Bir çocuğun sevdiği şeyler onun biyolojik cinsiyetini etkilemez çünkü cinsiyetinden dolayı belli başlı şeylere doğuştan ilgi duyması söz konusu değildir. Belirli olgular toplum tarafından cinsiyetlere atfedilir. Yani hiçbir nesnenin, olgunun hedef kitlesi tek bir cinsiyet değildir. Bazı bireyler doğdukları beden ile yaşamlarını sürdürmek istemeyebilirler ve kendilerine ait hissetmedikleri bir bedende yaşamak istememeleri çok doğaldır. Ama bu durumun ne çocukken oynadıkları oyuncaklar ne hormonlar ne de ebeveyn tutumu ile alakası vardır. Bu sadece olmak istedikleri beden ile ilgilidir.
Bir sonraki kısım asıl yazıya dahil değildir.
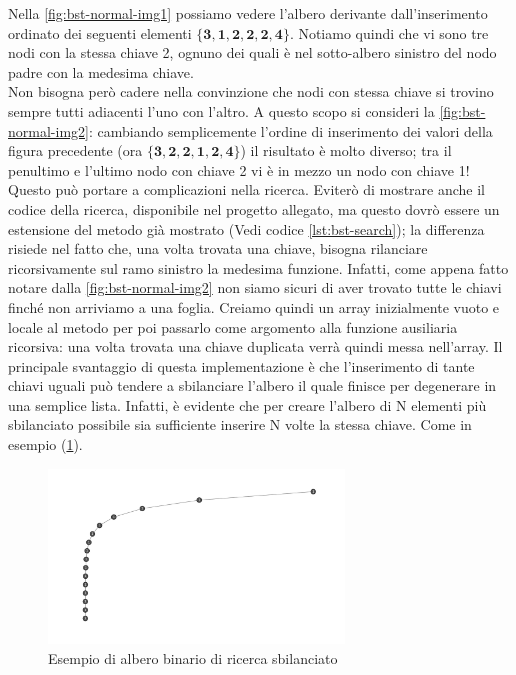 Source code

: \documentclass{article}
\begin{document}
Nella \cref{fig:bst-normal-img1} possiamo vedere l'albero derivante dall'inserimento ordinato dei seguenti elementi \(\mathbf{\{3, 1, 2, 2, 2, 4\}}\). Notiamo quindi che vi sono tre nodi con la stessa chiave 2, ognuno dei quali è nel sotto-albero sinistro del nodo padre con la medesima chiave.
\\
Non bisogna però cadere nella convinzione che nodi con stessa chiave si trovino sempre tutti adiacenti l'uno con l'altro.
A questo scopo si consideri la \cref{fig:bst-normal-img2}:  cambiando semplicemente l'ordine di inserimento dei valori della figura precedente (ora \(\mathbf{\{3, 2, 2, 1, 2, 4\}}\)) il risultato è molto diverso; tra il penultimo e l'ultimo nodo con chiave 2 vi è in mezzo un nodo con chiave 1!
Questo può portare a complicazioni nella ricerca.
Eviterò di mostrare anche il codice della ricerca, disponibile nel progetto allegato, ma questo dovrò essere un estensione del metodo già mostrato (Vedi codice \ref{lst:bst-search}); la differenza risiede nel fatto che, una volta trovata una chiave, bisogna rilanciare ricorsivamente sul ramo sinistro la medesima funzione. Infatti, come appena fatto notare dalla \cref{fig:bst-normal-img2} non siamo sicuri di aver trovato tutte le chiavi finché non arriviamo a una foglia. Creiamo quindi un array inizialmente vuoto e locale al metodo per poi passarlo come argomento alla funzione ausiliaria ricorsiva: una volta trovata una chiave duplicata verrà quindi messa nell'array. 
Il principale svantaggio di questa implementazione è che l'inserimento di tante chiavi uguali può tendere a sbilanciare l'albero il quale finisce per degenerare in una semplice lista. Infatti, è evidente che per creare l'albero di N elementi più sbilanciato possibile sia sufficiente inserire N volte la stessa chiave. Come in esempio (\cref{fig:bst-normal-img3}).


\begin{figure}[H]
  \centering
  \includegraphics[width=0.7\textwidth]{./images/bst-normal-img3}
  \caption{Esempio di albero binario di ricerca sbilanciato}
  \label{fig:bst-normal-img3}
\end{figure}
\end{document}
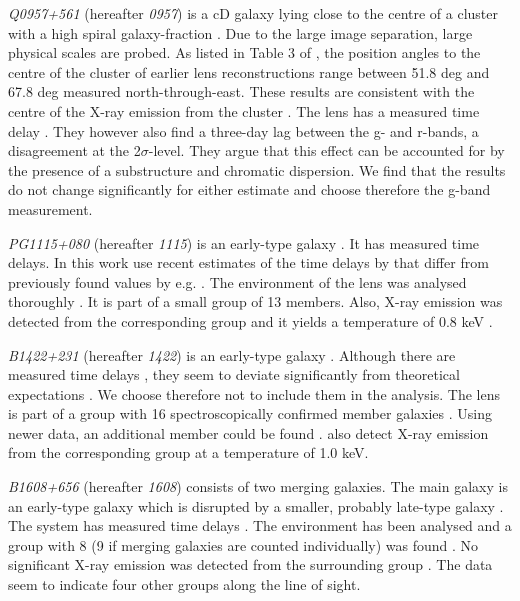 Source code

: \documentclass[useAMS,usenatbib]{mn2e}
\begin{document}
\textit{Q0957+561} (hereafter \textit{0957}) is a cD galaxy lying close to the centre of a cluster with a high spiral galaxy-fraction \citep[e.g.][]{1992MNRAS.254P..27G,1994A&A...291..411A,1998ApJ...504..661C}. Due to the large image separation, large physical scales are probed. As listed in Table 3 of \cite{2000ApJ...542...74K}, the position angles to the centre of the cluster of earlier lens reconstructions range between 51.8 deg and 67.8 deg measured north-through-east. These results are consistent with the centre of the X-ray emission from the cluster \citep{1998ApJ...504..661C}. The lens has a measured time delay \citep[e.g.][]{2012A&A...540A.132S}. They however also find a three-day lag between the g- and r-bands, a disagreement at the 2$\sigma$-level. They argue that this effect can be accounted for by the presence of a substructure and chromatic dispersion. We find that the results do not change significantly for either estimate and choose therefore the g-band measurement.

\textit{PG1115+080} (hereafter \textit{1115}) is an early-type galaxy \citep{2005ApJ...626...51Y}. It has measured time delays. In this work use recent estimates of the time delays by \cite{2010MNRAS.406.2764T} that differ from previously found values by e.g. \cite{1997ApJ...489...21B}. The environment of the lens was analysed thoroughly \citep{2006ApJ...641..169M,2011ApJ...726...84W}. It is part of a small group of 13 members. Also, X-ray emission was detected from the corresponding group and it yields a temperature of 0.8 keV \citep{2004ApJ...610..686G}.

\textit{B1422+231} (hereafter \textit{1422}) is an early-type galaxy \citep{1996ApJ...462L..53I}. Although there are measured time delays \citep{2001MNRAS.326.1403P}, they seem to deviate significantly from theoretical expectations \citep{2003AJ....126...29R}. We choose therefore not to include them in the analysis. The lens is part of a group with 16 spectroscopically confirmed member galaxies \citep{2006ApJ...641..169M}. Using newer data, an additional member could be found \citep{2011ApJ...726...84W}. \cite{2004ApJ...610..686G} also detect X-ray emission from the corresponding group at a temperature of 1.0 keV.

\textit{B1608+656} (hereafter \textit{1608}) consists of two merging galaxies. The main galaxy is an early-type galaxy which is disrupted by a smaller, probably late-type galaxy \citep{2003ApJ...584..100S}. The system has measured time delays \citep{2002ApJ...581..823F}. The environment has been analysed and a group with 8 (9 if merging galaxies are counted individually) was found \citep{2006ApJ...642...30F}. No significant X-ray emission was detected from the surrounding group \citep{2005ApJ...625..633D}. The data seem to indicate four other groups along the line of sight.
\end{document}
Bir diğer konu ise cinsel yönelim. Genellikle ebeveynler “Oğlum, kız eşyalarına meraklı acaba eşcinsel mi?” gibi düşünce bulutlarına girebilirler. Ya da kızlarının erkek eşyalarına meraklı olduğunu söyleyerek bu düşünceye girebilirler. Cinsel yönelimin de bireylerin sevdiği eşyalar ile ilgisi yoktur. Feminen bir erkek heteroseksüel olabilir ya da maskülen bir kadın da heteroseksüel olabilir. Ya da maskülen bir homoseksüel erkek, feminen bir homoseksüel kadın ile de karşılaşabiliriz çünkü feminen ya da maskülen olmak da doğrudan bireyin mizacı ve olmak istediği kişi ile ilgilidir. Küçüklükten bu yana bireyin oynadığı oyuncak, sevdiği şeyler ya da ebeveyn tutumu ile ilgisi yine yoktur. Onlar yalnızca sevmek istedikleri insanları severler toplumun onlara sevmesini söyledikleri insanları değil.
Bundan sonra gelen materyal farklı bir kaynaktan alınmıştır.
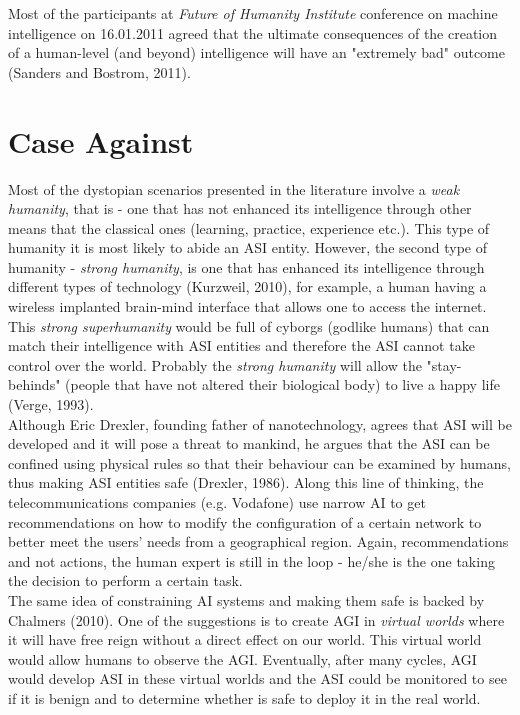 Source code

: \documentclass[11pt]{article}
\begin{document}
	\indent
	Most of the participants at \textit{Future of Humanity Institute} conference on machine intelligence on 16.01.2011 agreed that the ultimate consequences of the creation of a human-level (and beyond) intelligence will have an "extremely bad" outcome (Sanders and Bostrom, 2011).



\section*{Case Against}
	Most of the dystopian scenarios presented in the literature involve a \textit{weak humanity}, that is - one that has not enhanced its intelligence through other means that the classical ones (learning, practice, experience etc.). This type of humanity it is most likely to abide an ASI entity. However, the second type of humanity - \textit{strong humanity}, is one that has enhanced its intelligence through different types of technology (Kurzweil, 2010), for example, a human having a wireless implanted brain-mind interface that allows one to access the internet. This \textit{strong superhumanity} would be full of cyborgs (godlike humans) that can match their intelligence with ASI entities and therefore the ASI cannot take control over the world. Probably the \textit{strong humanity} will allow the  "stay-behinds" (people that have not altered their biological body) to live a happy life (Verge, 1993). \\

	\indent
Although Eric Drexler, founding father of nanotechnology, agrees that ASI will be developed and it will pose a threat to mankind, he argues that the ASI can be confined using physical rules so that their behaviour can be examined by humans, thus making ASI entities safe (Drexler, 1986). Along this line of thinking, the telecommunications companies (e.g. Vodafone) use narrow AI to get recommendations on how to modify the configuration of a certain network to better meet the users' needs from a geographical region. Again, recommendations and not actions, the human expert is still in the loop - he/she is the one taking the decision to perform a certain task.\\ 

	\indent
The same idea of constraining AI systems and making them safe is backed by Chalmers (2010). One of the suggestions is to create AGI in \textit{virtual worlds} where it will have free reign without a direct effect on our world. This virtual world would allow humans to observe the AGI. Eventually, after many cycles, AGI would develop ASI in these virtual worlds and the ASI could be monitored to see if it is benign and to determine whether is safe to deploy it in the real world.\\
  
\end{document}
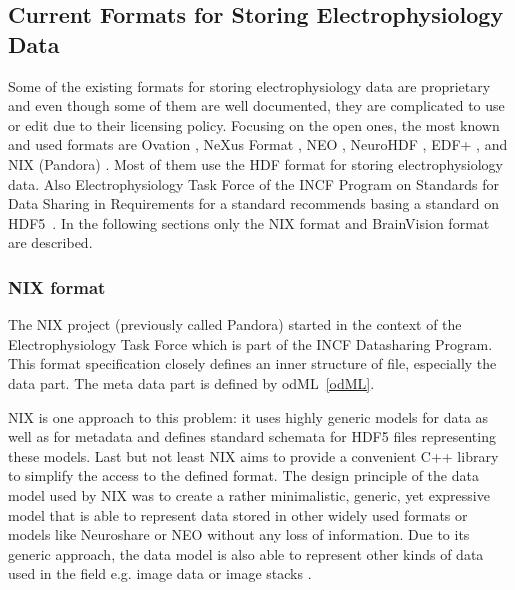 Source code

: \documentclass[conference]{IEEEtran}
\begin{document}
\subsection{Current Formats for Storing Electrophysiology Data}
Some of the existing formats for storing electrophysiology data are proprietary and even though some of them are well documented, they are complicated to use or edit due to their licensing policy. Focusing on the open ones, the most known and used formats are Ovation \cite{ovation}, NeXus Format \cite{nexus}, NEO \cite{neo}, NeuroHDF \cite{neurohdf}, EDF+ \cite{kemp2003}, and NIX (Pandora) \cite{pandora}. Most of them use the HDF format for storing electrophysiology data. Also Electrophysiology Task Force of the INCF Program on Standards for Data Sharing in Requirements for a standard recommends basing a standard on HDF5~\cite{requirements}. In the following sections only the NIX format and BrainVision format are described. 

\subsubsection{NIX format}
\label{nixsection}
The NIX project (previously called Pandora) started in the context of the Electrophysiology Task Force which is part of the INCF Datasharing Program. This format specification closely defines an inner structure of file, especially the data part. The meta data part is defined by odML~\ref{odML}. 

NIX is one approach to this problem: it uses highly generic models for data as well as for metadata and defines standard schemata for HDF5 files representing these models. Last but not least NIX aims to provide a convenient C++ library to simplify the access to the defined format. The design principle of the data model used by NIX was to create a rather minimalistic, generic, yet expressive model that is able to represent data stored in other widely used formats or models like Neuroshare or NEO without any loss of information. Due to its generic approach, the data model is also able to represent other kinds of data used in the field e.g. image data or image stacks \cite{pandora}.
\end{document}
Sonuç olarak toplum değinmiş olduğumuz normlar dolayısıyla bu bireyleri dışlar ve yaşama katılım haklarını kendi belirlediği kurallar uğruna ellerinden alır. Belki bilim insanı, sanatçı, yazar, astronot olacak ya da daha farklı potansiyelleri olan bu bireyler sırf oldukları benlikler birilerinin benimsediği kurallara aykırı diye potansiyellerini de alır yok olur giderler.
Yazımı, Virginia Woolf’un bir sözü ile noktalamak istiyorum. “Bu dünyadaki en mutsuz insanlar, başkalarının ne düşündüğünü takıntı haline getirenlerdir.” Ne olursa olsun kendi benliğinizin arkasında sımsıkı duran ilk kişi siz olun. Çünkü başkalarının sizin üzerinizde yaratmaya çalıştığı benlik, sizin bu evrene getirmiş olduğunuz kusursuz benliğin yanında solda sıfır kalır.